‘Devil in the Ozarks’ Grant Hardin captured after 12-day manhunt


Grant Hardin, a former police chief and convicted killer known as the “Devil in the Ozarks,” was caught Friday afternoon, nearly two weeks after escaping from an Arkansas Prison, authorities said.

Grant Hardin has been recaptured and was taken into custody shortly after 3 p.m. on Friday,” the Arkansas Department of Corrections said in a news release.

The 56-year-old former chief of Gateway, a small town near the Arkansas-Missouri border, was serving lengthy sentences for murder and rape when he escaped from North Central Unit in Calico Rock on May 25.

After he was taken back into custody, Hardin was transported to the North Central Unit for fingerprinting and a medical evaluation, then transferred to the Varner SuperMax facility in Gould, some 200 miles southeast of Calico Rock, according to local ABC affiliate KATV.

Hardin, who was sentenced to 30 years in prison after pleading guilty to first-degree murder in 2017, escaped the Northern Arkansas facility “wearing a makeshift outfit designed to mimic law enforcement.”

The escape made national headlines and sparked a massive, 12-day manhunt that included hundreds of local, state and federal agencies.

On Friday, he was located by Arkansas police and the U.S. Border Patrol near Moccasin Creek in Izard County, after tracking dogs picked up a scent in the area.

He was ultimately recaptured just 1.5 miles northwest of the prison he’d escaped from.

A spokesperson for the Arkansas prison system said Hardin tried to run from police officers as they were approaching, but he was tackled to the ground.

“He’d been on the run for a week and a half and probably didn’t have any energy left in him,” the spokesperson said.

Grant Hardin. (Arkansas Dept. of Corrections)

Hardin’s sentence for first-degree murder stemmed from the fatal shooting of a local water department employee.

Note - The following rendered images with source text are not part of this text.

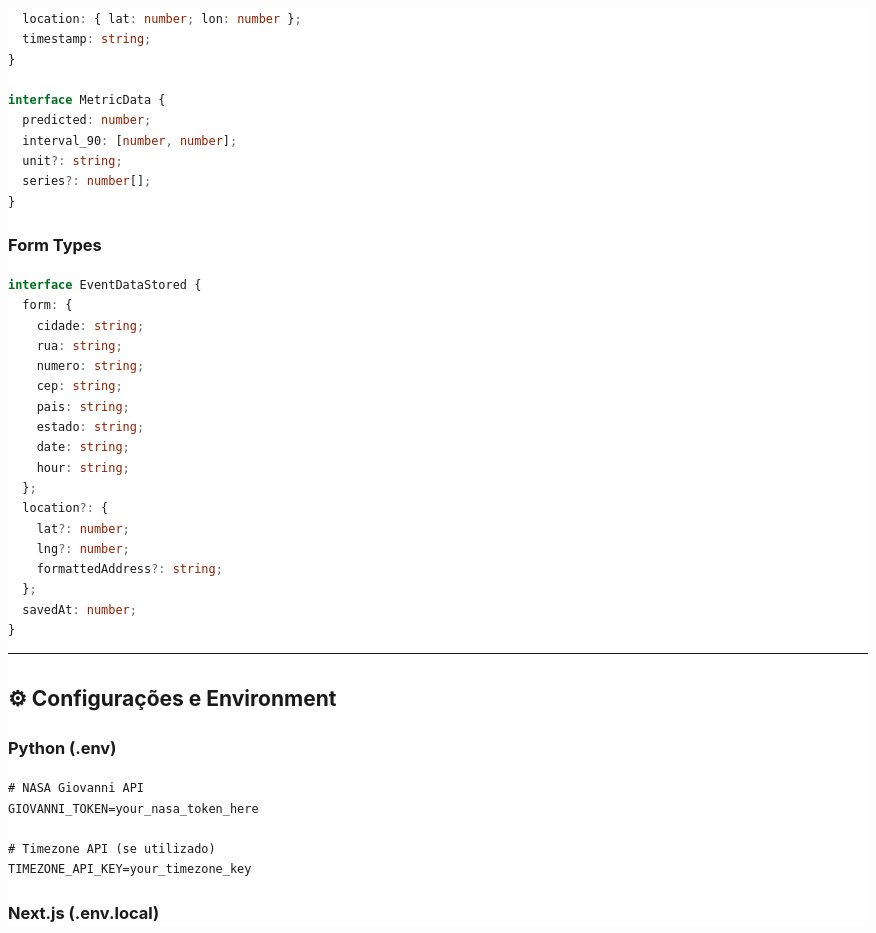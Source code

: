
 ```typescript
  location: { lat: number; lon: number };
  timestamp: string;
}

interface MetricData {
  predicted: number;
  interval_90: [number, number];
  unit?: string;
  series?: number[];
}
```

### **Form Types**

```typescript
interface EventDataStored {
  form: {
    cidade: string;
    rua: string;
    numero: string;
    cep: string;
    pais: string;
    estado: string;
    date: string;
    hour: string;
  };
  location?: {
    lat?: number;
    lng?: number;
    formattedAddress?: string;
  };
  savedAt: number;
}
```

---

## ⚙️ Configurações e Environment

### **Python (.env)**

```env
# NASA Giovanni API
GIOVANNI_TOKEN=your_nasa_token_here

# Timezone API (se utilizado)
TIMEZONE_API_KEY=your_timezone_key
```

### **Next.js (.env.local)**
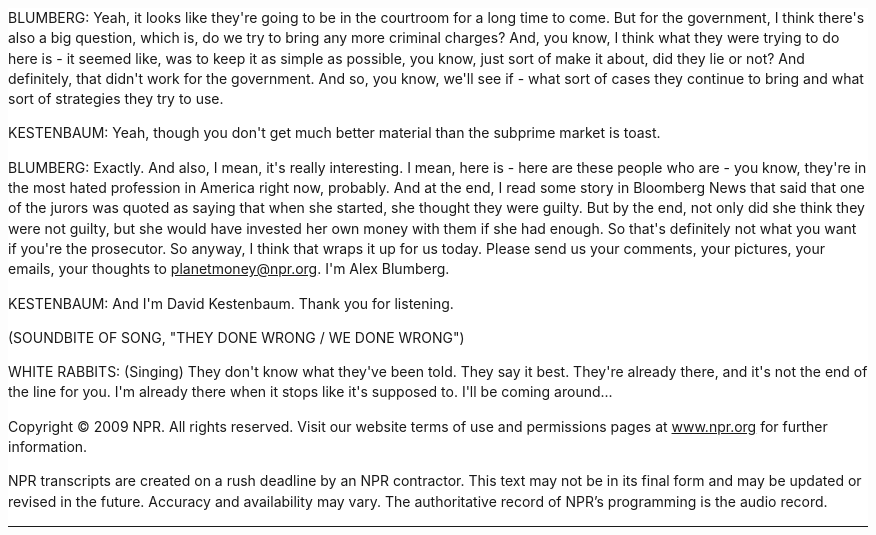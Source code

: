 BLUMBERG: Yeah, it looks like they're going to be in the courtroom for a long time to come. But for the government, I think there's also a big question, which is, do we try to bring any more criminal charges? And, you know, I think what they were trying to do here is - it seemed like, was to keep it as simple as possible, you know, just sort of make it about, did they lie or not? And definitely, that didn't work for the government. And so, you know, we'll see if - what sort of cases they continue to bring and what sort of strategies they try to use.

KESTENBAUM: Yeah, though you don't get much better material than the subprime market is toast.

BLUMBERG: Exactly. And also, I mean, it's really interesting. I mean, here is - here are these people who are - you know, they're in the most hated profession in America right now, probably. And at the end, I read some story in Bloomberg News that said that one of the jurors was quoted as saying that when she started, she thought they were guilty. But by the end, not only did she think they were not guilty, but she would have invested her own money with them if she had enough. So that's definitely not what you want if you're the prosecutor. So anyway, I think that wraps it up for us today. Please send us your comments, your pictures, your emails, your thoughts to planetmoney@npr.org. I'm Alex Blumberg.

KESTENBAUM: And I'm David Kestenbaum. Thank you for listening.

(SOUNDBITE OF SONG, "THEY DONE WRONG / WE DONE WRONG")

WHITE RABBITS: (Singing) They don't know what they've been told. They say it best. They're already there, and it's not the end of the line for you. I'm already there when it stops like it's supposed to. I'll be coming around...

Copyright © 2009 NPR. All rights reserved. Visit our website terms of use and permissions pages at www.npr.org for further information.

NPR transcripts are created on a rush deadline by an NPR contractor. This text may not be in its final form and may be updated or revised in the future. Accuracy and availability may vary. The authoritative record of NPR’s programming is the audio record.

----
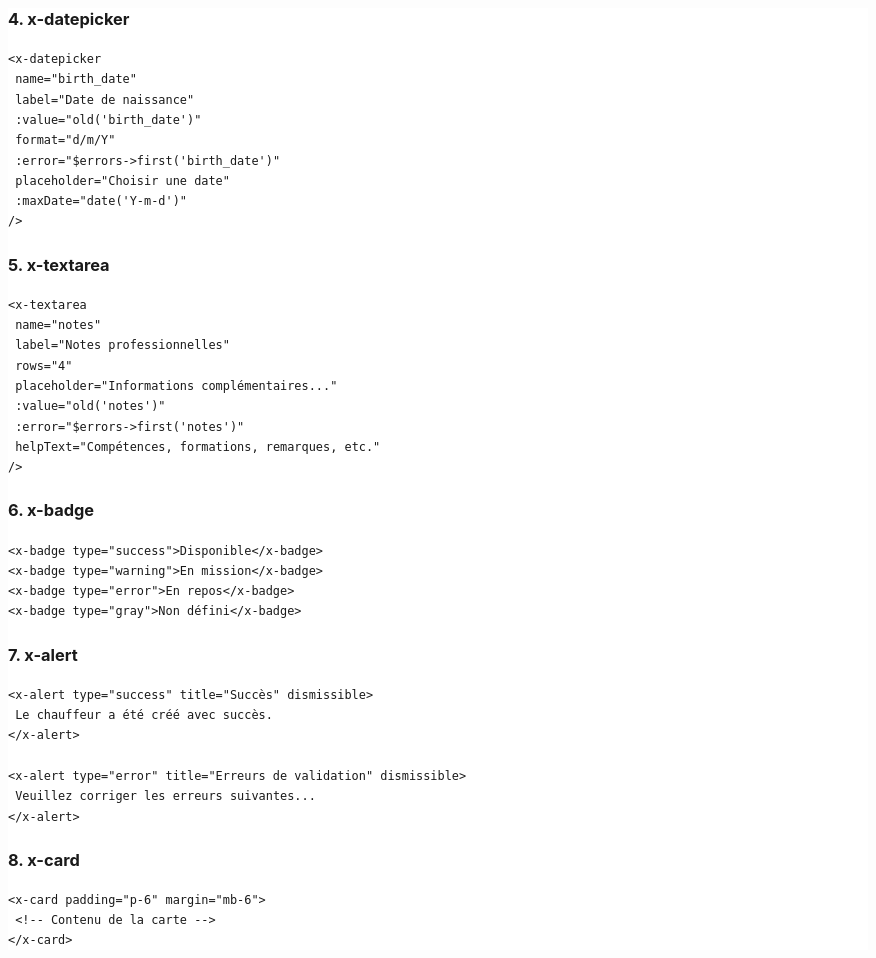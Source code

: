 ### 4. x-datepicker
```blade
<x-datepicker
 name="birth_date"
 label="Date de naissance"
 :value="old('birth_date')"
 format="d/m/Y"
 :error="$errors->first('birth_date')"
 placeholder="Choisir une date"
 :maxDate="date('Y-m-d')"
/>
```

### 5. x-textarea
```blade
<x-textarea
 name="notes"
 label="Notes professionnelles"
 rows="4"
 placeholder="Informations complémentaires..."
 :value="old('notes')"
 :error="$errors->first('notes')"
 helpText="Compétences, formations, remarques, etc."
/>
```

### 6. x-badge
```blade
<x-badge type="success">Disponible</x-badge>
<x-badge type="warning">En mission</x-badge>
<x-badge type="error">En repos</x-badge>
<x-badge type="gray">Non défini</x-badge>
```

### 7. x-alert
```blade
<x-alert type="success" title="Succès" dismissible>
 Le chauffeur a été créé avec succès.
</x-alert>

<x-alert type="error" title="Erreurs de validation" dismissible>
 Veuillez corriger les erreurs suivantes...
</x-alert>
```

### 8. x-card
```blade
<x-card padding="p-6" margin="mb-6">
 <!-- Contenu de la carte -->
</x-card>
```

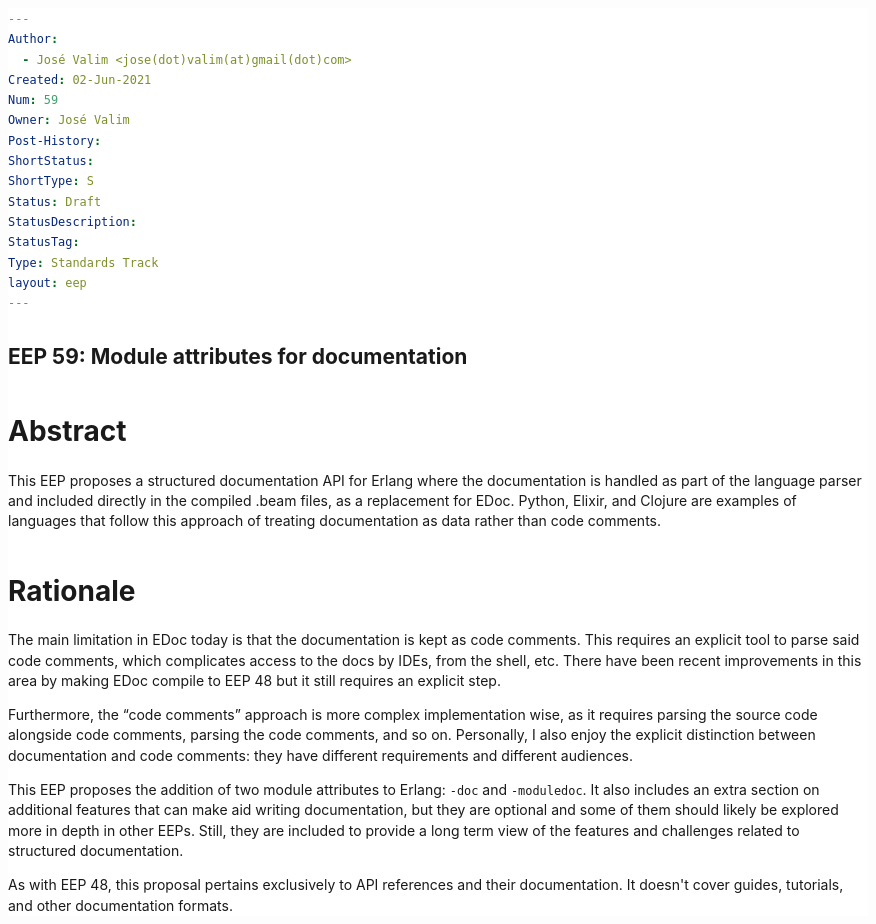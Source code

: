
 ```yaml
---
Author:
  - José Valim <jose(dot)valim(at)gmail(dot)com>
Created: 02-Jun-2021
Num: 59
Owner: José Valim
Post-History: 
ShortStatus: 
ShortType: S
Status: Draft
StatusDescription: 
StatusTag: 
Type: Standards Track
layout: eep
---
```

EEP 59: Module attributes for documentation
----

Abstract
========

This EEP proposes a structured documentation API for Erlang where the
documentation is handled as part of the language parser and included
directly in the compiled .beam files, as a replacement for EDoc.
Python, Elixir, and Clojure are examples of languages that follow this
approach of treating documentation as data rather than code comments.

Rationale
=========

The main limitation in EDoc today is that the documentation is kept as
code comments.  This requires an explicit tool to parse said code
comments, which complicates access to the docs by IDEs, from the shell,
etc.  There have been recent improvements in this area by making EDoc
compile to EEP 48 but it still requires an explicit step.

Furthermore, the “code comments” approach is more complex implementation
wise, as it requires parsing the source code alongside code comments,
parsing the code comments, and so on.  Personally, I also enjoy the
explicit distinction between documentation and code comments: they have
different requirements and different audiences.

This EEP proposes the addition of two module attributes to Erlang: `-doc`
and `-moduledoc`.  It also includes an extra section on additional features
that can make aid writing documentation, but they are optional and some
of them should likely be explored more in depth in other EEPs.
Still, they are included to provide a long term view of the features and
challenges related to structured documentation.

As with EEP 48, this proposal pertains exclusively to API references and
their documentation.  It doesn't cover guides, tutorials, and other
documentation formats.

No motive for that killing was ever revealed.

Hardin was also serving time for the 1997 rape of an elementary school teacher. In 2019, he pleaded guilty to two counts of rape and was sentenced to 50 years behind bars. That vicious sexual assault, which was only solved with DNA evidence two decades later, became the subject of a Max/Investigation Discovery crime documentary released in 2023.